Thread: PostgreSQL strange query plan for my query

PostgreSQL strange query plan for my query

From
David Popiashvili
Date:
I have database with few hundred millions of rows. I'm running the following query:

select * from "Payments" as p
inner join "PaymentOrders" as po
on po."Id" = p."PaymentOrderId"
inner join "Users" as u
On u."Id" = po."UserId"
INNER JOIN "Roles" as r
on u."RoleId" = r."Id"
Where r."Name" = 'Moses'
LIMIT 1000
When the where clause finds a match in database, I get the result in several milliseconds, but if I modify the query and specify a non-existent r."Name" in where clause, it takes too much time to complete.
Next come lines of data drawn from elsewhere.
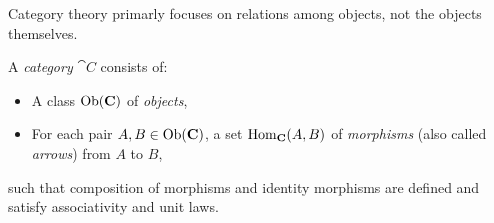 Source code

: \documentclass[12pt]{book}
\begin{document}
Category theory primarly focuses on relations among objects, not the objects themselves.

\begin{definition}
A \emph{category} \( \cat{C} \) consists of:
\begin{itemize}[nosep]
  \item A class \( \mathrm{Ob}(\mathbf{C}) \) of \emph{objects},
  \item For each pair \( A, B \in \mathrm{Ob}(\mathbf{C}) \), a set \( \mathrm{Hom}_{\mathbf{C}}(A, B) \) of \emph{morphisms} (also called \emph{arrows}) from \( A \) to \( B \),
\end{itemize}
such that composition of morphisms and identity morphisms are defined and satisfy associativity and unit laws.
\end{definition}
\end{document}

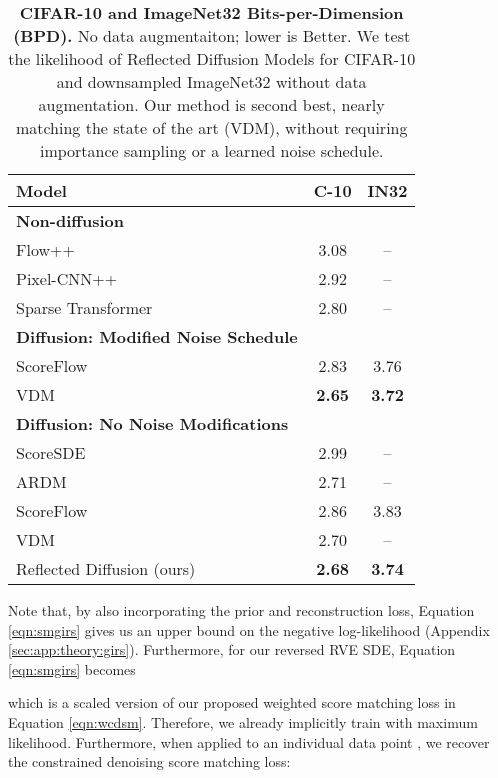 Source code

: \documentclass{article}
\theoremstyle{plain}
\theoremstyle{definition}
\theoremstyle{remark}
\begin{document}
\begin{table}[!h]
    \centering
    \begin{tabular}{l c c}
        Model & C-10 & IN32\\
        \hline
        \textbf{Non-diffusion} & &\\
        \hline
        Flow++ \citep{Ho2019FlowIF} & 3.08 & --\\
        Pixel-CNN++ \citep{Salimans2017PixelCNNIT} & 2.92 &--\\
        Sparse Transformer \citep{Child2019GeneratingLS} & 2.80 & --\\
        \hline
        \textbf{Diffusion: Modified Noise Schedule} & &\\
        \hline
        ScoreFlow \citep{Song2021MaximumLT}& 2.83 & 3.76\\
        VDM \citep{Kingma2021VariationalDM} & \textbf{2.65} & \textbf{3.72}\\
        \hline
        \textbf{Diffusion: No Noise Modifications} & &\\
        \hline
        ScoreSDE \citep{Song2020ScoreBasedGM} & 2.99 & --\\
        ARDM \citep{Hoogeboom2021AutoregressiveDM} & 2.71 & --\\
        ScoreFlow \citep{Song2021MaximumLT}& 2.86 & 3.83\\
        VDM \citep{Kingma2021VariationalDM} & 2.70 & --\\
        \hline
        Reflected Diffusion (ours) & \textbf{2.68} & \textbf{3.74}\\
    \end{tabular}
    \caption{\textbf{CIFAR-10 and ImageNet32 Bits-per-Dimension (BPD).} No data augmentaiton; lower is Better. We test the likelihood of Reflected Diffusion Models for CIFAR-10 and downsampled ImageNet32 without data augmentation. Our method is second best, nearly matching the state of the art (VDM), without requiring importance sampling or a learned noise schedule.}
    \label{tab:likelihoods}
    \vspace{-4mm}
\end{table}

Note that, by also incorporating the prior and reconstruction loss, Equation \ref{eqn:smgirs} gives us an upper bound on the negative log-likelihood (Appendix \ref{sec:app:theory:girs}). Furthermore, for our reversed RVE SDE, Equation \ref{eqn:smgirs} becomes

which is a scaled version of our proposed weighted score matching loss in Equation \ref{eqn:wcdsm}. Therefore, we already implicitly train with maximum likelihood. Furthermore, when applied to an individual data point , we recover the constrained denoising score matching loss:
\end{document}
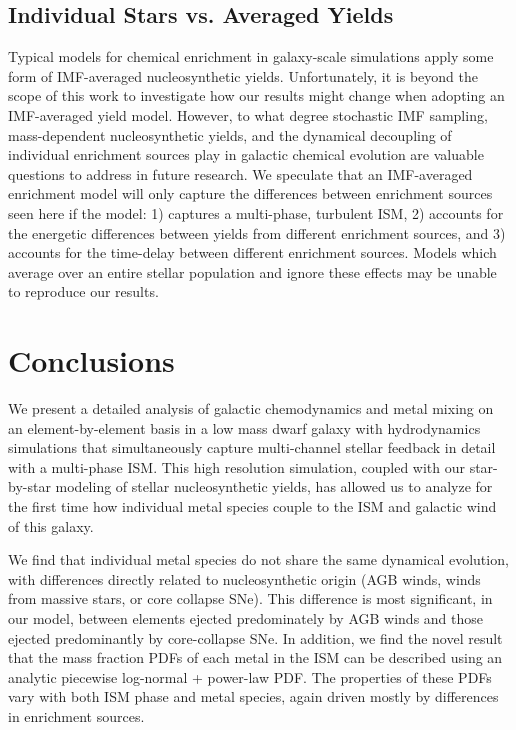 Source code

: \subsection{Individual Stars vs. Averaged Yields}
\label{sec:SSP yields}
Typical models for chemical enrichment in galaxy-scale simulations apply some form of IMF-averaged nucleosynthetic yields. Unfortunately, it is beyond the scope of this work to investigate how our results might change when adopting an IMF-averaged yield model. However, to what degree stochastic IMF sampling, mass-dependent nucleosynthetic yields, and the dynamical decoupling of individual enrichment sources play in galactic chemical evolution are valuable questions to address in future research. We speculate that an IMF-averaged enrichment model will only capture the differences between enrichment sources seen here if the model: 1) captures a multi-phase, turbulent ISM, 2) accounts for the energetic differences between yields from different enrichment sources, and 3) accounts for the time-delay between different enrichment sources. Models which average over an entire stellar population and ignore these effects may be unable to reproduce our results.

\section{Conclusions}
\label{sec:conclusions}
We present a detailed analysis of galactic chemodynamics and metal mixing on an element-by-element basis in a low mass dwarf galaxy with hydrodynamics simulations that simultaneously capture multi-channel stellar feedback in detail with a multi-phase ISM. This high resolution simulation, coupled with our star-by-star modeling of stellar nucleosynthetic yields, has allowed us to analyze for the first time how individual metal species couple to the ISM and galactic wind of this galaxy. 

We find that individual metal species do not share the same dynamical evolution, with differences directly related to nucleosynthetic origin (AGB winds, winds from massive stars, or core collapse SNe). This difference is most significant, in our model, between elements ejected predominately by AGB winds and those ejected predominantly by core-collapse SNe. In addition, we find the novel result that the mass fraction PDFs of each metal in the ISM can be described using an analytic piecewise log-normal + power-law PDF. The properties of these PDFs vary with both ISM phase and metal species, again driven mostly by differences in enrichment sources.


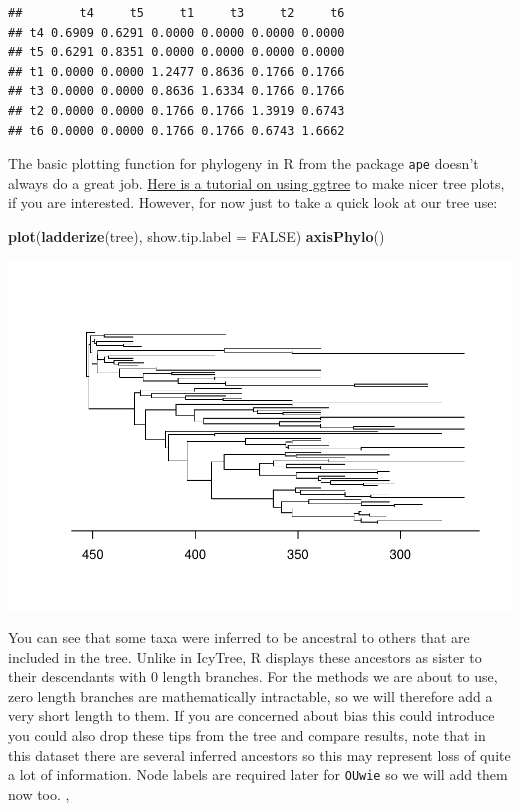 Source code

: \documentclass[]{article}
\newenvironment{Shaded}{\begin{snugshade}}{\end{snugshade}}
\newcommand{\KeywordTok}[1]{\textcolor[rgb]{0.13,0.29,0.53}{\textbf{#1}}}
\newcommand{\DataTypeTok}[1]{\textcolor[rgb]{0.13,0.29,0.53}{#1}}
\newcommand{\OtherTok}[1]{\textcolor[rgb]{0.56,0.35,0.01}{#1}}
\newcommand{\NormalTok}[1]{#1}
\begin{document}
\begin{verbatim}
##        t4     t5     t1     t3     t2     t6
## t4 0.6909 0.6291 0.0000 0.0000 0.0000 0.0000
## t5 0.6291 0.8351 0.0000 0.0000 0.0000 0.0000
## t1 0.0000 0.0000 1.2477 0.8636 0.1766 0.1766
## t3 0.0000 0.0000 0.8636 1.6334 0.1766 0.1766
## t2 0.0000 0.0000 0.1766 0.1766 1.3919 0.6743
## t6 0.0000 0.0000 0.1766 0.1766 0.6743 1.6662
\end{verbatim}

The basic plotting function for phylogeny in R from the package
\texttt{ape} doesn't always do a great job.
\href{https://4va.github.io/biodatasci/r-ggtree.html}{Here is a tutorial
on using ggtree} to make nicer tree plots, if you are interested.
However, for now just to take a quick look at our tree use:

\begin{Shaded}
\begin{Highlighting}[]
\KeywordTok{plot}\NormalTok{(}\KeywordTok{ladderize}\NormalTok{(tree), }\DataTypeTok{show.tip.label =} \OtherTok{FALSE}\NormalTok{)}
\KeywordTok{axisPhylo}\NormalTok{() }
\end{Highlighting}
\end{Shaded}

\includegraphics{module_08_files/figure-latex/unnamed-chunk-6-1.pdf}

You can see that some taxa were inferred to be ancestral to others that
are included in the tree. Unlike in IcyTree, R displays these ancestors
as sister to their descendants with 0 length branches. For the methods
we are about to use, zero length branches are mathematically
intractable, so we will therefore add a very short length to them. If
you are concerned about bias this could introduce you could also drop
these tips from the tree and compare results, note that in this dataset
there are several inferred ancestors so this may represent loss of quite
a lot of information. Node labels are required later for \texttt{OUwie}
so we will add them now too. ,
\end{document}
I guess that PostgreSQL is doing a sequential scan on the Payments table (which contains the most rows), comparing each row one by one.

Isn't postgresql smart enough to check first if Roles table contains any row with Name 'Moses'?

Roles table contains only 15 row, while Payments contains ~350 million.

I'm running PostgreSQL 9.2.1.

BTW, this same query on the same schema/data takes 0.024ms to complete on MS SQL Server.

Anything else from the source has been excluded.